> Task item
Pull each line containing "Depends" from the data.

= = =

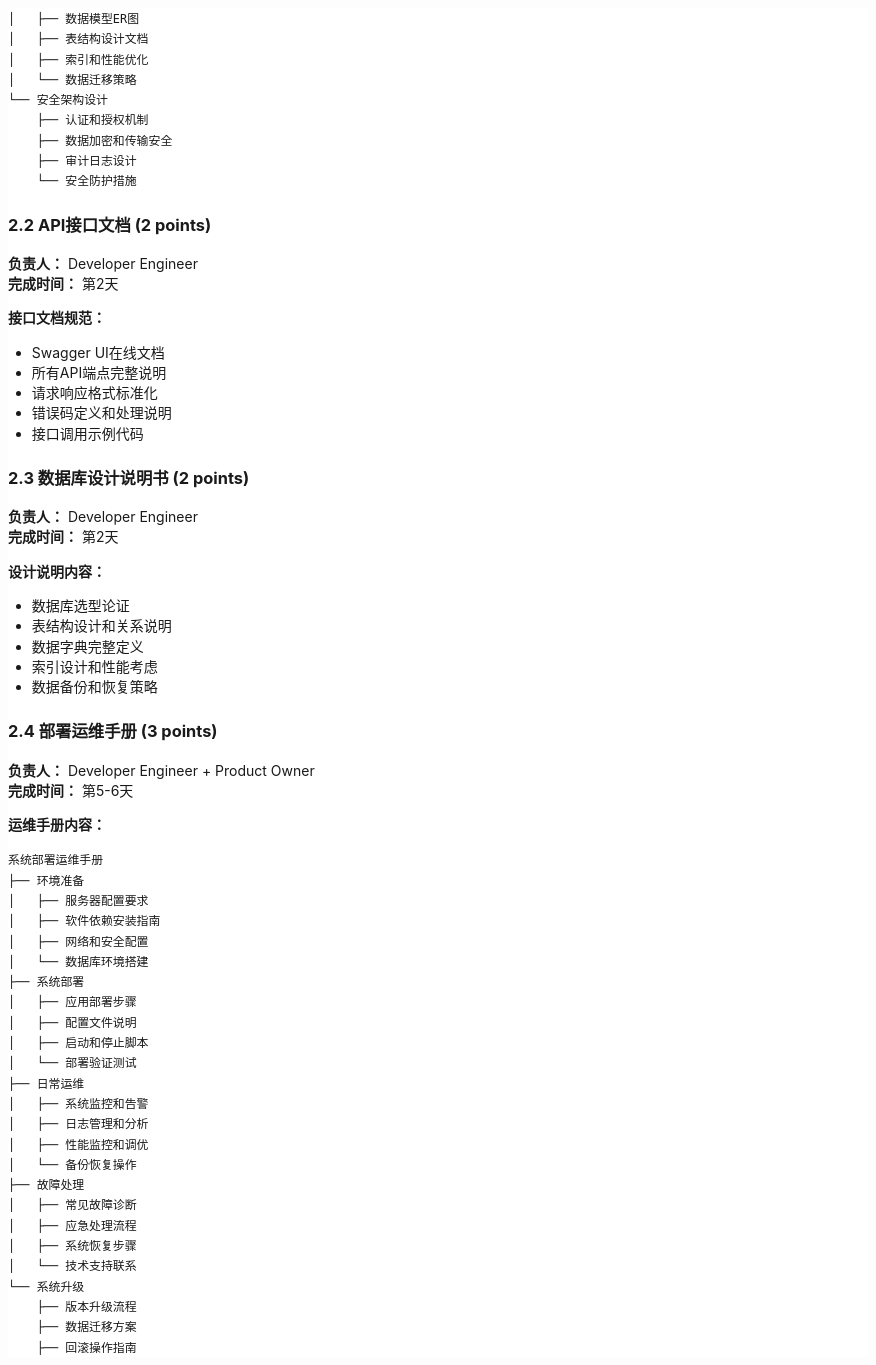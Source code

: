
 ```
│   ├── 数据模型ER图
│   ├── 表结构设计文档
│   ├── 索引和性能优化
│   └── 数据迁移策略
└── 安全架构设计
    ├── 认证和授权机制
    ├── 数据加密和传输安全
    ├── 审计日志设计
    └── 安全防护措施
```

### 2.2 API接口文档 (2 points)
**负责人：** Developer Engineer  
**完成时间：** 第2天  

**接口文档规范：**
- Swagger UI在线文档
- 所有API端点完整说明
- 请求响应格式标准化
- 错误码定义和处理说明
- 接口调用示例代码

### 2.3 数据库设计说明书 (2 points)
**负责人：** Developer Engineer  
**完成时间：** 第2天  

**设计说明内容：**
- 数据库选型论证
- 表结构设计和关系说明
- 数据字典完整定义
- 索引设计和性能考虑
- 数据备份和恢复策略

### 2.4 部署运维手册 (3 points)
**负责人：** Developer Engineer + Product Owner  
**完成时间：** 第5-6天  

**运维手册内容：**
```
系统部署运维手册
├── 环境准备
│   ├── 服务器配置要求
│   ├── 软件依赖安装指南
│   ├── 网络和安全配置
│   └── 数据库环境搭建
├── 系统部署
│   ├── 应用部署步骤
│   ├── 配置文件说明
│   ├── 启动和停止脚本
│   └── 部署验证测试
├── 日常运维
│   ├── 系统监控和告警
│   ├── 日志管理和分析
│   ├── 性能监控和调优
│   └── 备份恢复操作
├── 故障处理
│   ├── 常见故障诊断
│   ├── 应急处理流程
│   ├── 系统恢复步骤
│   └── 技术支持联系
└── 系统升级
    ├── 版本升级流程
    ├── 数据迁移方案
    ├── 回滚操作指南
```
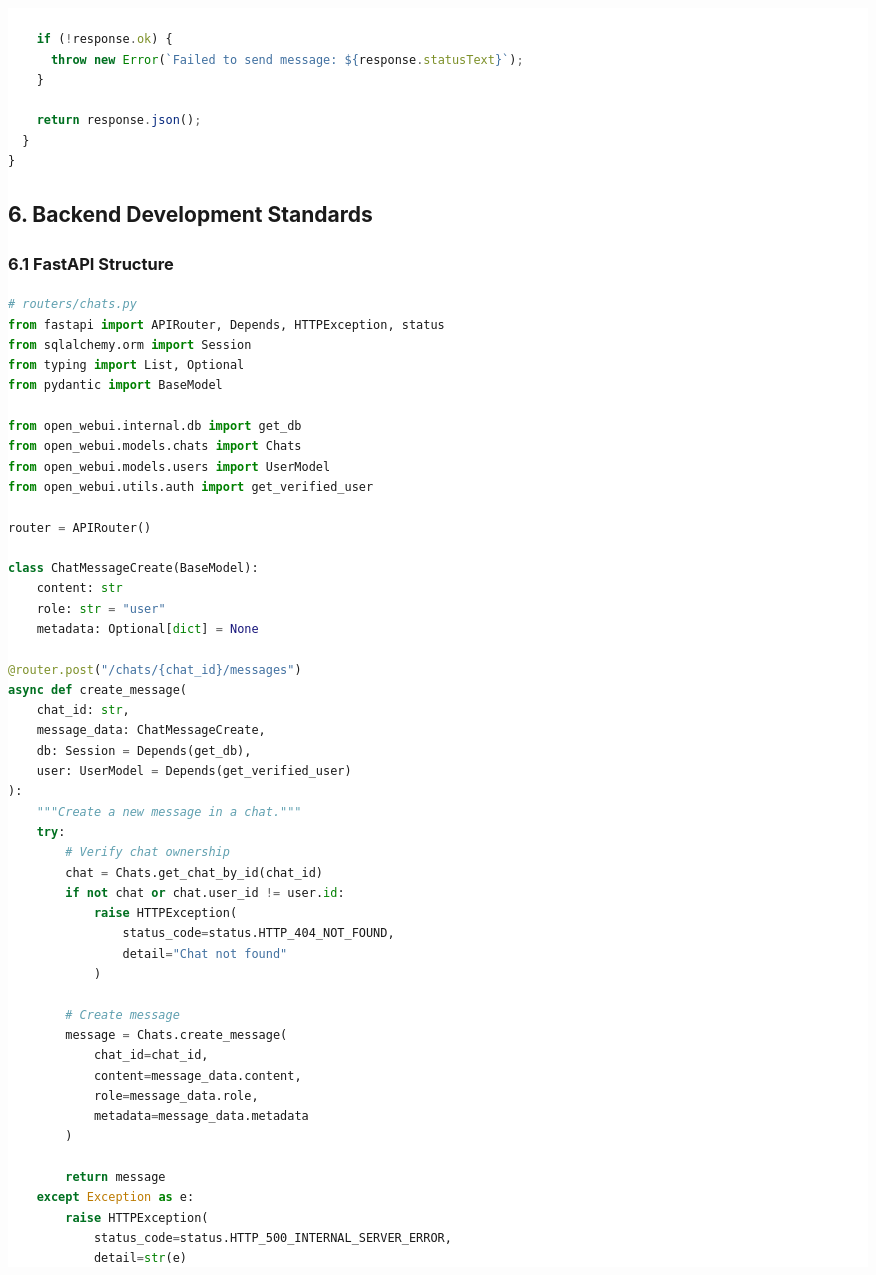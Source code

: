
 ```typescript
    
    if (!response.ok) {
      throw new Error(`Failed to send message: ${response.statusText}`);
    }
    
    return response.json();
  }
}
```

## 6. Backend Development Standards

### 6.1 FastAPI Structure
```python
# routers/chats.py
from fastapi import APIRouter, Depends, HTTPException, status
from sqlalchemy.orm import Session
from typing import List, Optional
from pydantic import BaseModel

from open_webui.internal.db import get_db
from open_webui.models.chats import Chats
from open_webui.models.users import UserModel
from open_webui.utils.auth import get_verified_user

router = APIRouter()

class ChatMessageCreate(BaseModel):
    content: str
    role: str = "user"
    metadata: Optional[dict] = None

@router.post("/chats/{chat_id}/messages")
async def create_message(
    chat_id: str,
    message_data: ChatMessageCreate,
    db: Session = Depends(get_db),
    user: UserModel = Depends(get_verified_user)
):
    """Create a new message in a chat."""
    try:
        # Verify chat ownership
        chat = Chats.get_chat_by_id(chat_id)
        if not chat or chat.user_id != user.id:
            raise HTTPException(
                status_code=status.HTTP_404_NOT_FOUND,
                detail="Chat not found"
            )
        
        # Create message
        message = Chats.create_message(
            chat_id=chat_id,
            content=message_data.content,
            role=message_data.role,
            metadata=message_data.metadata
        )
        
        return message
    except Exception as e:
        raise HTTPException(
            status_code=status.HTTP_500_INTERNAL_SERVER_ERROR,
            detail=str(e)
```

= = =

> Exercise solution
from fastapi import APIRouter, Depends, HTTPException, status
    db: Session = Depends(get_db),
    user: UserModel = Depends(get_verified_user)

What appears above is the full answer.